== INSTRUCTIONS TO FOLLOW ==
Go through the data and report each line that holds the string "textit".

──────── RECORDS FOR THIS EXERCISE

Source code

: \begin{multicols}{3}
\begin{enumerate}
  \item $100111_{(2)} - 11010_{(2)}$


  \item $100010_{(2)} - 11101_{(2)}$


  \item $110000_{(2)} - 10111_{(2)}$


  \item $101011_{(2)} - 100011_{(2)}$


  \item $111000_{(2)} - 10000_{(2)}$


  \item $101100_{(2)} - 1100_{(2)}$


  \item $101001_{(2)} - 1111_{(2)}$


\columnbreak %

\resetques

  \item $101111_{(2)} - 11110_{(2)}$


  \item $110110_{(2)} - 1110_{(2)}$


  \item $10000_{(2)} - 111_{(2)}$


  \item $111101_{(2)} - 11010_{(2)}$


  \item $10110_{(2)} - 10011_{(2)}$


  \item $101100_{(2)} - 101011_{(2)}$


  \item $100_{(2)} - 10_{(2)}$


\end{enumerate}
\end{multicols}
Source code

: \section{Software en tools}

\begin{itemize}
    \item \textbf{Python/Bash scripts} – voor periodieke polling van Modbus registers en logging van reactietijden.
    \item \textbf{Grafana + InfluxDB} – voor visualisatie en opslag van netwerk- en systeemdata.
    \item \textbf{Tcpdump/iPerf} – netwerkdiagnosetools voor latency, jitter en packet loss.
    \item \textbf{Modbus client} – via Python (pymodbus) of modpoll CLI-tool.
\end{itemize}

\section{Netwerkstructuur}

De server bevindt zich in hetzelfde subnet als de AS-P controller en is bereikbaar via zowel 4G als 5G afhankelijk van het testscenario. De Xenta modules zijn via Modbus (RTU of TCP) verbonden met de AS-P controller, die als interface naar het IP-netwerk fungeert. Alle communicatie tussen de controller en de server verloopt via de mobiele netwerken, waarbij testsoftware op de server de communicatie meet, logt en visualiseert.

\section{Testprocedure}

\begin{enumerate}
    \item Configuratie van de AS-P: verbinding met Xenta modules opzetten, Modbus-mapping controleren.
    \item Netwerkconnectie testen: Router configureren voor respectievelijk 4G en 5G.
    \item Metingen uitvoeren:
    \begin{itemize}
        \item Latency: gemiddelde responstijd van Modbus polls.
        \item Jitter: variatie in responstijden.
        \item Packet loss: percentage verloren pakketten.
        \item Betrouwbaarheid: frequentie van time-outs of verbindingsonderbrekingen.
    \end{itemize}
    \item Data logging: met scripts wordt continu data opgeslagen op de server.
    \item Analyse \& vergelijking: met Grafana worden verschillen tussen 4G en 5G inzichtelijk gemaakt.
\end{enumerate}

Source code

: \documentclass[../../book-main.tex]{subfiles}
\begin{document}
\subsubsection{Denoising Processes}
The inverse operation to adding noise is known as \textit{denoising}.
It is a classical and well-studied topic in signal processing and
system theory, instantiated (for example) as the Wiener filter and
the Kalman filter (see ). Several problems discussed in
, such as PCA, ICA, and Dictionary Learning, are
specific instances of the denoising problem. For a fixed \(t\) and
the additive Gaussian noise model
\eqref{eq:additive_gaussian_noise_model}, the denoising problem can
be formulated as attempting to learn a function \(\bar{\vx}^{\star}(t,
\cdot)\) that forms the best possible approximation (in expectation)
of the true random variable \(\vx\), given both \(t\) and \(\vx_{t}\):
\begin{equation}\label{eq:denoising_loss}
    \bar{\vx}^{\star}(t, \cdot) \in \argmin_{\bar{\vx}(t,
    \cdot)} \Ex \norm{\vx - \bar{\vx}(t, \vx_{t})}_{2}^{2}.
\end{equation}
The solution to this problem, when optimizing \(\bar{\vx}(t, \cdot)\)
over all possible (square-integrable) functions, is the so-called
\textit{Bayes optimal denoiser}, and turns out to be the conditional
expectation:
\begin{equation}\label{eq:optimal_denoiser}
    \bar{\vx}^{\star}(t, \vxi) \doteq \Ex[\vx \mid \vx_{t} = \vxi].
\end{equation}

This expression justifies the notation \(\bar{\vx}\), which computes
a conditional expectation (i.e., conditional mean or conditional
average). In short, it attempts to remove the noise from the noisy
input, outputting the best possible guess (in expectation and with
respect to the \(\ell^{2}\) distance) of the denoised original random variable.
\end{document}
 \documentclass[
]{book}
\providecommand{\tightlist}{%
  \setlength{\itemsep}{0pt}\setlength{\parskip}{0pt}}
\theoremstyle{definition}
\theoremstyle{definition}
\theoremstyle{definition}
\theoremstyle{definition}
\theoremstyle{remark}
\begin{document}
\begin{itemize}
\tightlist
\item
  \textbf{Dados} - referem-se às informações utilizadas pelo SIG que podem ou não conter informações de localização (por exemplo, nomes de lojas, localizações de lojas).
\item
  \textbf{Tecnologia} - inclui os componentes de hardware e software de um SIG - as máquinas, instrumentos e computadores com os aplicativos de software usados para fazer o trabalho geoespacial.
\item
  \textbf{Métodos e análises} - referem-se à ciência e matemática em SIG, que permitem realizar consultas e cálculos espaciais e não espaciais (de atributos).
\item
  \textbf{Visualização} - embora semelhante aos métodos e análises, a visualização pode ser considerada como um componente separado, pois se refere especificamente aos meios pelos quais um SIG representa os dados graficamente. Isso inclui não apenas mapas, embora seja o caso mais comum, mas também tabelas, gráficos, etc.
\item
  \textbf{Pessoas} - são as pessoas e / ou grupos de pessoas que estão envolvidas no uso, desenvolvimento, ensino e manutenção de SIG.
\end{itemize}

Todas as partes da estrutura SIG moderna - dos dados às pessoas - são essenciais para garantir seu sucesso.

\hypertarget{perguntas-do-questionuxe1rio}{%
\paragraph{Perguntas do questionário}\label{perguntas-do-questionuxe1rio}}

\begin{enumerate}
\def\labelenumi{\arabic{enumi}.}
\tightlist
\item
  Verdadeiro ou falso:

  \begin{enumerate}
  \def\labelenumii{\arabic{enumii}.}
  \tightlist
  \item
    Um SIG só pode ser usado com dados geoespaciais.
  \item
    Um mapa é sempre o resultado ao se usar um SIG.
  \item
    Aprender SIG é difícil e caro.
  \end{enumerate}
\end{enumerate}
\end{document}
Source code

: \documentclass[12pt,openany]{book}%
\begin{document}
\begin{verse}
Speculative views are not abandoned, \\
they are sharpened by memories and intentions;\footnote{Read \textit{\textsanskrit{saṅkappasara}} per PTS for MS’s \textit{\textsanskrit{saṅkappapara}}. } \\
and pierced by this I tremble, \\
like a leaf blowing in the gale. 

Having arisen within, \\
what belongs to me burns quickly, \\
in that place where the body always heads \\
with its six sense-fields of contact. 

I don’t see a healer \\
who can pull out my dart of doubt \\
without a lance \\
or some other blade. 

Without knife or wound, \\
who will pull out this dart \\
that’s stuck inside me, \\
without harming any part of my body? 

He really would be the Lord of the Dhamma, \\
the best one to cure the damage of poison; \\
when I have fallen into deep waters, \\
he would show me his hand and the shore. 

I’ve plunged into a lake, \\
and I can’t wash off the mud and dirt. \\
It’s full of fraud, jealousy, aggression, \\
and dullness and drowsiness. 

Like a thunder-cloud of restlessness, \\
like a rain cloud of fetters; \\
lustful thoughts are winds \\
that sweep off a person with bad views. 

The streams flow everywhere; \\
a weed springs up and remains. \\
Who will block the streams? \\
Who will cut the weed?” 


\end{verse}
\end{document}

────────────────

== ANSWER TO THIS EXERCISE ==
The inverse operation to adding noise is known as \textit{denoising}.
\textit{Bayes optimal denoiser}, and turns out to be the conditional
they are sharpened by memories and intentions;\footnote{Read \textit{\textsanskrit{saṅkappasara}} per PTS for MS’s \textit{\textsanskrit{saṅkappapara}}. } \\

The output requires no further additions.